### REQUIRED WORK
Looking at the records below, please work out how many lines contain the word "these" and give the number alone.

### Dataset excerpts
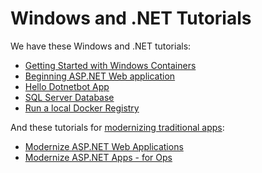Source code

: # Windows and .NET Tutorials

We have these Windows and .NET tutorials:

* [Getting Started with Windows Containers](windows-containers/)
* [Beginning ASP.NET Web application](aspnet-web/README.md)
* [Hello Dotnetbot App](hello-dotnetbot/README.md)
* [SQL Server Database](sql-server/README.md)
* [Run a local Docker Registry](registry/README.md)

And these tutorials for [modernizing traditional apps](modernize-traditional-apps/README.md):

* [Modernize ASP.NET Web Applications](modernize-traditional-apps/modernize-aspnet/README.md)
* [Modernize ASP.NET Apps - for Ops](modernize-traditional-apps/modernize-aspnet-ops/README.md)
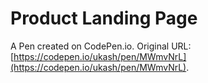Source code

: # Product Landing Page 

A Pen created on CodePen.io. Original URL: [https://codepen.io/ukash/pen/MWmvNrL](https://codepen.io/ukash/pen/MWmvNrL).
* * *
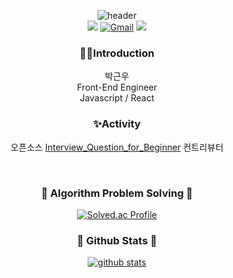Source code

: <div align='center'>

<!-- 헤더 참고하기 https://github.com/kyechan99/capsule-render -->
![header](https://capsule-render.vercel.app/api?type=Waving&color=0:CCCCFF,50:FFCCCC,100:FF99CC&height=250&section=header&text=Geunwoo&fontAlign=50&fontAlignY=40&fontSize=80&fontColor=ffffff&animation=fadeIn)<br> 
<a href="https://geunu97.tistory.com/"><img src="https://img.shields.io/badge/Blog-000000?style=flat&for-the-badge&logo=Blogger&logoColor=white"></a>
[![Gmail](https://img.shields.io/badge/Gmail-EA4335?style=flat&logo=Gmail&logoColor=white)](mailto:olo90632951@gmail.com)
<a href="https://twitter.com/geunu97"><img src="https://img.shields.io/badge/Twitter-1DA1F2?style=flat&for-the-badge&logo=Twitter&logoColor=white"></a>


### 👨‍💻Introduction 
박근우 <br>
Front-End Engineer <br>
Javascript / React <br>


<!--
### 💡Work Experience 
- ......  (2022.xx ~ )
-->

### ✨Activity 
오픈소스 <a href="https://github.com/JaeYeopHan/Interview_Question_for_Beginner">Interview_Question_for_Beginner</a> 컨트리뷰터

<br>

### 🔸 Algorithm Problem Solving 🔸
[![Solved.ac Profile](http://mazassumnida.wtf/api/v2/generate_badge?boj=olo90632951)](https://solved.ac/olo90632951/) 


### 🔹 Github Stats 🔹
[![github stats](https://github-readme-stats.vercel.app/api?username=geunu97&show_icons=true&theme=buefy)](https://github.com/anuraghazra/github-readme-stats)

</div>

### ANSWER FOR THIS EXERCISE
2